More than 224,000 warning tickets for driving more than 11 mph over the speed limit were issued in the first 30 days of a 60-day warning period– but by February 2021, that number had dropped to fewer than 17,000 tickets, according to data from the parking authority.
Overall, speeding is down by more than 91% on the road–city and parking authority officials said.
Despite the impact, the cameras will sunset in 2023 unless extended by the Legislature.
Byrd’s niece Samara Banks was 21 and pregnant with her first child in 2007 when she found a four-bedroom house a few blocks south of Roosevelt Boulevard.

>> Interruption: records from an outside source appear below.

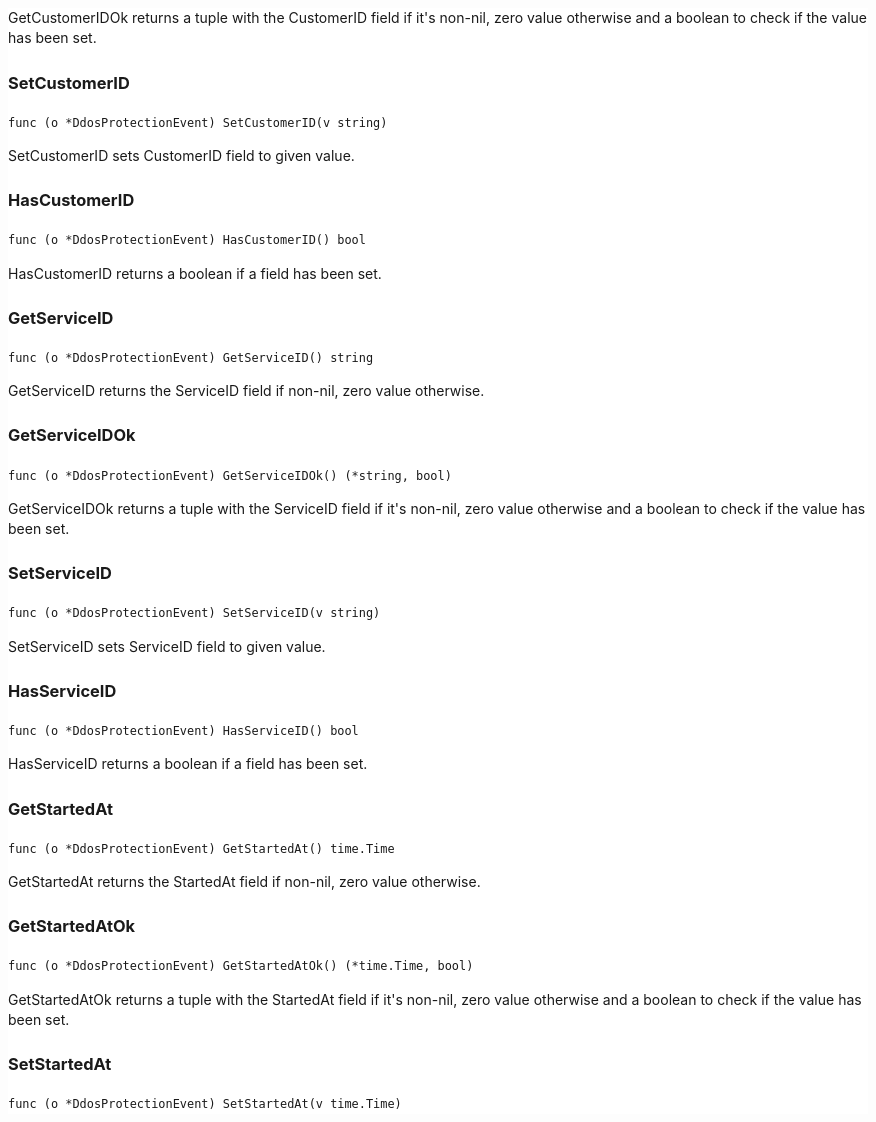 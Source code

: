 GetCustomerIDOk returns a tuple with the CustomerID field if it's non-nil, zero value otherwise
and a boolean to check if the value has been set.

### SetCustomerID

`func (o *DdosProtectionEvent) SetCustomerID(v string)`

SetCustomerID sets CustomerID field to given value.

### HasCustomerID

`func (o *DdosProtectionEvent) HasCustomerID() bool`

HasCustomerID returns a boolean if a field has been set.

### GetServiceID

`func (o *DdosProtectionEvent) GetServiceID() string`

GetServiceID returns the ServiceID field if non-nil, zero value otherwise.

### GetServiceIDOk

`func (o *DdosProtectionEvent) GetServiceIDOk() (*string, bool)`

GetServiceIDOk returns a tuple with the ServiceID field if it's non-nil, zero value otherwise
and a boolean to check if the value has been set.

### SetServiceID

`func (o *DdosProtectionEvent) SetServiceID(v string)`

SetServiceID sets ServiceID field to given value.

### HasServiceID

`func (o *DdosProtectionEvent) HasServiceID() bool`

HasServiceID returns a boolean if a field has been set.

### GetStartedAt

`func (o *DdosProtectionEvent) GetStartedAt() time.Time`

GetStartedAt returns the StartedAt field if non-nil, zero value otherwise.

### GetStartedAtOk

`func (o *DdosProtectionEvent) GetStartedAtOk() (*time.Time, bool)`

GetStartedAtOk returns a tuple with the StartedAt field if it's non-nil, zero value otherwise
and a boolean to check if the value has been set.

### SetStartedAt

`func (o *DdosProtectionEvent) SetStartedAt(v time.Time)`
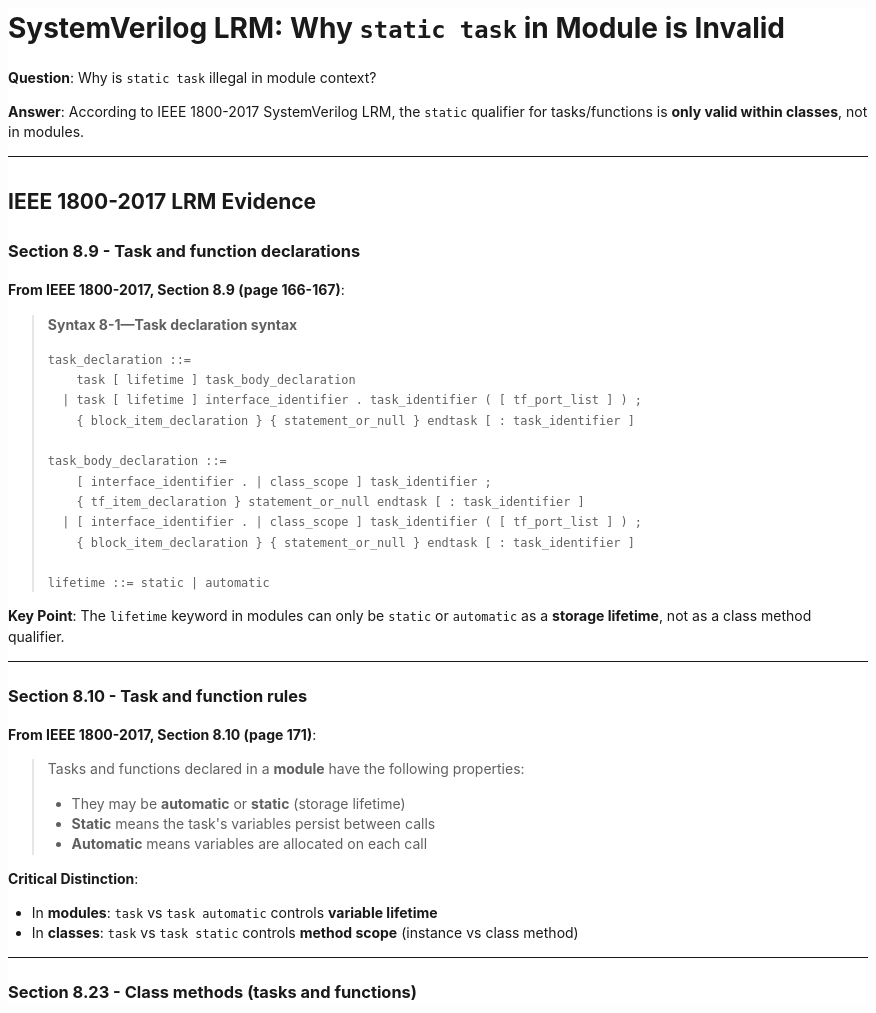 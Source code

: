 # SystemVerilog LRM: Why `static task` in Module is Invalid

**Question**: Why is `static task` illegal in module context?

**Answer**: According to IEEE 1800-2017 SystemVerilog LRM, the `static` qualifier for tasks/functions is **only valid within classes**, not in modules.

---

## IEEE 1800-2017 LRM Evidence

### Section 8.9 - Task and function declarations

**From IEEE 1800-2017, Section 8.9 (page 166-167)**:

> **Syntax 8-1—Task declaration syntax**
> ```
> task_declaration ::=
>     task [ lifetime ] task_body_declaration
>   | task [ lifetime ] interface_identifier . task_identifier ( [ tf_port_list ] ) ;
>     { block_item_declaration } { statement_or_null } endtask [ : task_identifier ]
>
> task_body_declaration ::=
>     [ interface_identifier . | class_scope ] task_identifier ;
>     { tf_item_declaration } statement_or_null endtask [ : task_identifier ]
>   | [ interface_identifier . | class_scope ] task_identifier ( [ tf_port_list ] ) ;
>     { block_item_declaration } { statement_or_null } endtask [ : task_identifier ]
>
> lifetime ::= static | automatic
> ```

**Key Point**: The `lifetime` keyword in modules can only be `static` or `automatic` as a **storage lifetime**, not as a class method qualifier.

---

### Section 8.10 - Task and function rules

**From IEEE 1800-2017, Section 8.10 (page 171)**:

> Tasks and functions declared in a **module** have the following properties:
> - They may be **automatic** or **static** (storage lifetime)
> - **Static** means the task's variables persist between calls
> - **Automatic** means variables are allocated on each call

**Critical Distinction**:
- In **modules**: `task` vs `task automatic` controls **variable lifetime**
- In **classes**: `task` vs `task static` controls **method scope** (instance vs class method)

---

### Section 8.23 - Class methods (tasks and functions)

Her family had reservations because she’d have to cross it regularly to visit.
But Banks’ mother had died, and she needed the larger home to take in her four younger siblings.
After spending a hot July day of swimming and water balloon fights with the kids; Banks decided to walk the mile home rather than calling a cab.
She was pushing her 7-month-old, Saa’mir Williams, and 23-month-old, Saa’sean Williams, in a double stroller. Her 4-year-old, Saa’deem Griffin, was holding onto the stroller and walking beside her.
Witnesses told police two cars had been racing, weaving between traffic and speeding down the boulevard. One of the drivers lost control and slammed into the family, throwing Banks more than 200 feet and crumpling the stroller. She and the three children died.
Banks’ younger sister and 5-year-old son, Saa’yon Griffin, were walking ahead and survived the crash.
Officials have since installed a traffic signal and pedestrian crossing at the intersection renamed Banks Way. The two men accused of racing were eventually convicted or pleaded guilty to charges in the deaths.
“It was hard. I would tell Saa’yon he needed to be strong, and I remember there was this once he just stomped his foot and said no,” Byrd said. “He told me he was tired of being strong, and he just wanted his mom and his brothers back. We all do.”
Associated Press researcher Jennifer Farrar and Race & Ethnicity Team video journalist Noreen Nasir in New York and data journalist Angeliki Kastanis in Los Angeles contributed to this report.